(Document images with source code)

+---+

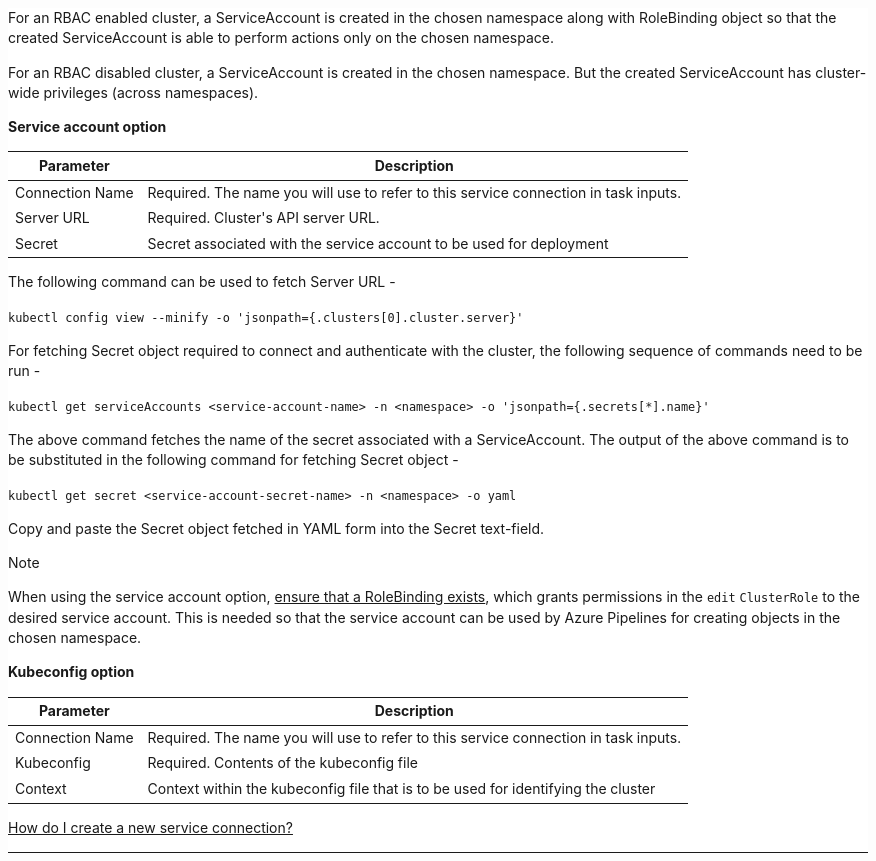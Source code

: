 For an RBAC enabled cluster, a ServiceAccount is created in the chosen namespace along with RoleBinding object so that the created ServiceAccount is able to perform actions only on the chosen namespace.

For an RBAC disabled cluster, a ServiceAccount is created in the chosen namespace. But the created ServiceAccount has cluster-wide privileges (across namespaces).

**Service account option**

| Parameter       | Description                                                                         |
| --------------- | ----------------------------------------------------------------------------------- |
| Connection Name | Required. The name you will use to refer to this service connection in task inputs. |
| Server URL      | Required. Cluster's API server URL.                                                 |
| Secret          | Secret associated with the service account to be used for deployment                |

The following command can be used to fetch Server URL -

```
kubectl config view --minify -o 'jsonpath={.clusters[0].cluster.server}'
```

For fetching Secret object required to connect and authenticate with the cluster, the following sequence of commands need to be run -

```
kubectl get serviceAccounts <service-account-name> -n <namespace> -o 'jsonpath={.secrets[*].name}'
```

The above command fetches the name of the secret associated with a ServiceAccount. The output of the above command is to be substituted in the following command for fetching Secret object -

```
kubectl get secret <service-account-secret-name> -n <namespace> -o yaml
```

Copy and paste the Secret object fetched in YAML form into the Secret text-field.

> [!NOTE]
> When using the service account option, [ensure that a RoleBinding exists](https://kubernetes.io/docs/reference/access-authn-authz/rbac/#kubectl-create-rolebinding), which grants permissions in the `edit` `ClusterRole` to the desired service account. This is needed so that the service account can be used by Azure Pipelines for creating objects in the chosen namespace.

**Kubeconfig option**

| Parameter       | Description                                                                         |
| --------------- | ----------------------------------------------------------------------------------- |
| Connection Name | Required. The name you will use to refer to this service connection in task inputs. |
| Kubeconfig      | Required. Contents of the kubeconfig file                                           |
| Context         | Context within the kubeconfig file that is to be used for identifying the cluster   |

[How do I create a new service connection?](#create-new)

---
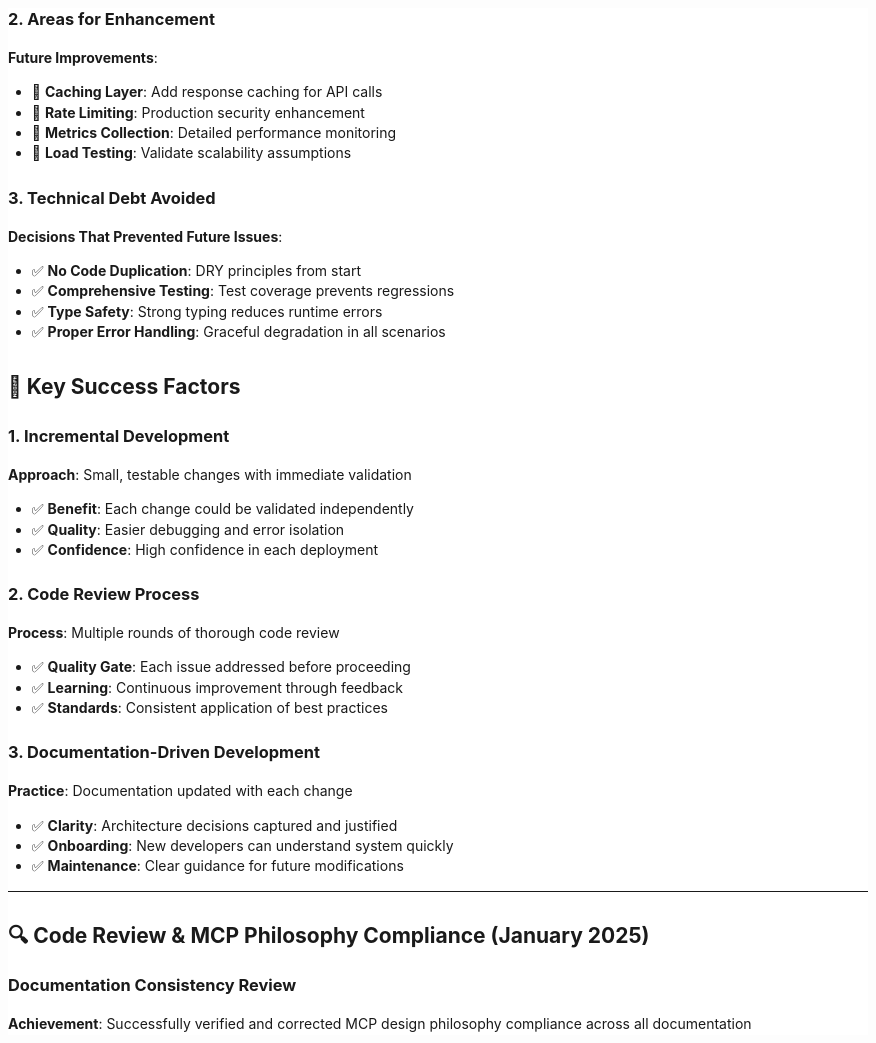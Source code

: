 ### 2. Areas for Enhancement

**Future Improvements**:

- 🔄 **Caching Layer**: Add response caching for API calls
- 🔄 **Rate Limiting**: Production security enhancement
- 🔄 **Metrics Collection**: Detailed performance monitoring
- 🔄 **Load Testing**: Validate scalability assumptions

### 3. Technical Debt Avoided

**Decisions That Prevented Future Issues**:

- ✅ **No Code Duplication**: DRY principles from start
- ✅ **Comprehensive Testing**: Test coverage prevents regressions
- ✅ **Type Safety**: Strong typing reduces runtime errors
- ✅ **Proper Error Handling**: Graceful degradation in all scenarios

## 🎯 Key Success Factors

### 1. Incremental Development

**Approach**: Small, testable changes with immediate validation

- ✅ **Benefit**: Each change could be validated independently
- ✅ **Quality**: Easier debugging and error isolation
- ✅ **Confidence**: High confidence in each deployment

### 2. Code Review Process

**Process**: Multiple rounds of thorough code review

- ✅ **Quality Gate**: Each issue addressed before proceeding
- ✅ **Learning**: Continuous improvement through feedback
- ✅ **Standards**: Consistent application of best practices

### 3. Documentation-Driven Development

**Practice**: Documentation updated with each change

- ✅ **Clarity**: Architecture decisions captured and justified
- ✅ **Onboarding**: New developers can understand system quickly
- ✅ **Maintenance**: Clear guidance for future modifications

---

## 🔍 Code Review & MCP Philosophy Compliance (January 2025)

### Documentation Consistency Review

**Achievement**: Successfully verified and corrected MCP design philosophy compliance across all documentation
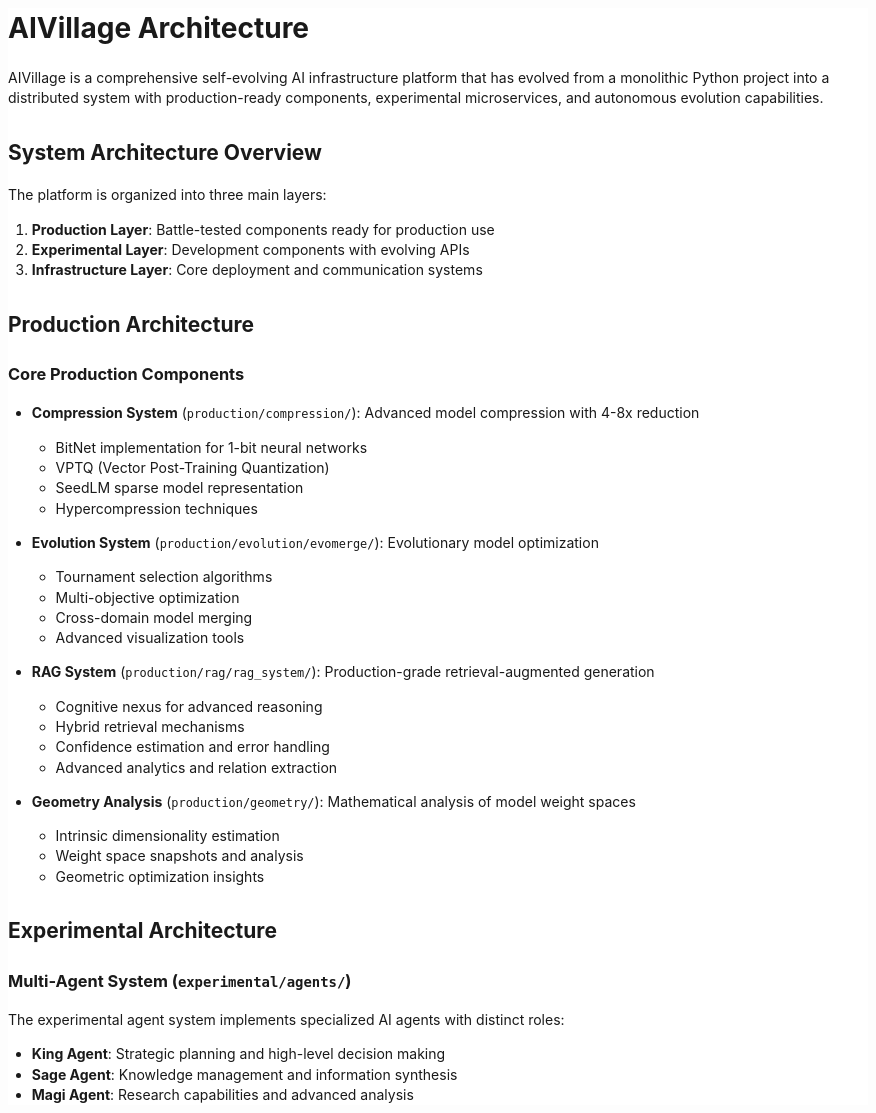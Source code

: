 # AIVillage Architecture

AIVillage is a comprehensive self-evolving AI infrastructure platform that has evolved from a monolithic Python project into a distributed system with production-ready components, experimental microservices, and autonomous evolution capabilities.

## System Architecture Overview

The platform is organized into three main layers:

1. **Production Layer**: Battle-tested components ready for production use
2. **Experimental Layer**: Development components with evolving APIs
3. **Infrastructure Layer**: Core deployment and communication systems

## Production Architecture

### Core Production Components

- **Compression System** (`production/compression/`): Advanced model compression with 4-8x reduction
  - BitNet implementation for 1-bit neural networks
  - VPTQ (Vector Post-Training Quantization)
  - SeedLM sparse model representation
  - Hypercompression techniques

- **Evolution System** (`production/evolution/evomerge/`): Evolutionary model optimization
  - Tournament selection algorithms
  - Multi-objective optimization
  - Cross-domain model merging
  - Advanced visualization tools

- **RAG System** (`production/rag/rag_system/`): Production-grade retrieval-augmented generation
  - Cognitive nexus for advanced reasoning
  - Hybrid retrieval mechanisms
  - Confidence estimation and error handling
  - Advanced analytics and relation extraction

- **Geometry Analysis** (`production/geometry/`): Mathematical analysis of model weight spaces
  - Intrinsic dimensionality estimation
  - Weight space snapshots and analysis
  - Geometric optimization insights

## Experimental Architecture

### Multi-Agent System (`experimental/agents/`)

The experimental agent system implements specialized AI agents with distinct roles:

- **King Agent**: Strategic planning and high-level decision making
- **Sage Agent**: Knowledge management and information synthesis  
- **Magi Agent**: Research capabilities and advanced analysis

+---+

:: PROMPT ::
Only the lines above starting at the line that holds "- **Evolution System**" and ending at the line that holds "- **RAG System**" are to be repeated, exactly and in full.

:: TASK SOLUTION ::
- **Evolution System** (`production/evolution/evomerge/`): Evolutionary model optimization
  - Tournament selection algorithms
  - Multi-objective optimization
  - Cross-domain model merging
  - Advanced visualization tools

- **RAG System** (`production/rag/rag_system/`): Production-grade retrieval-augmented generation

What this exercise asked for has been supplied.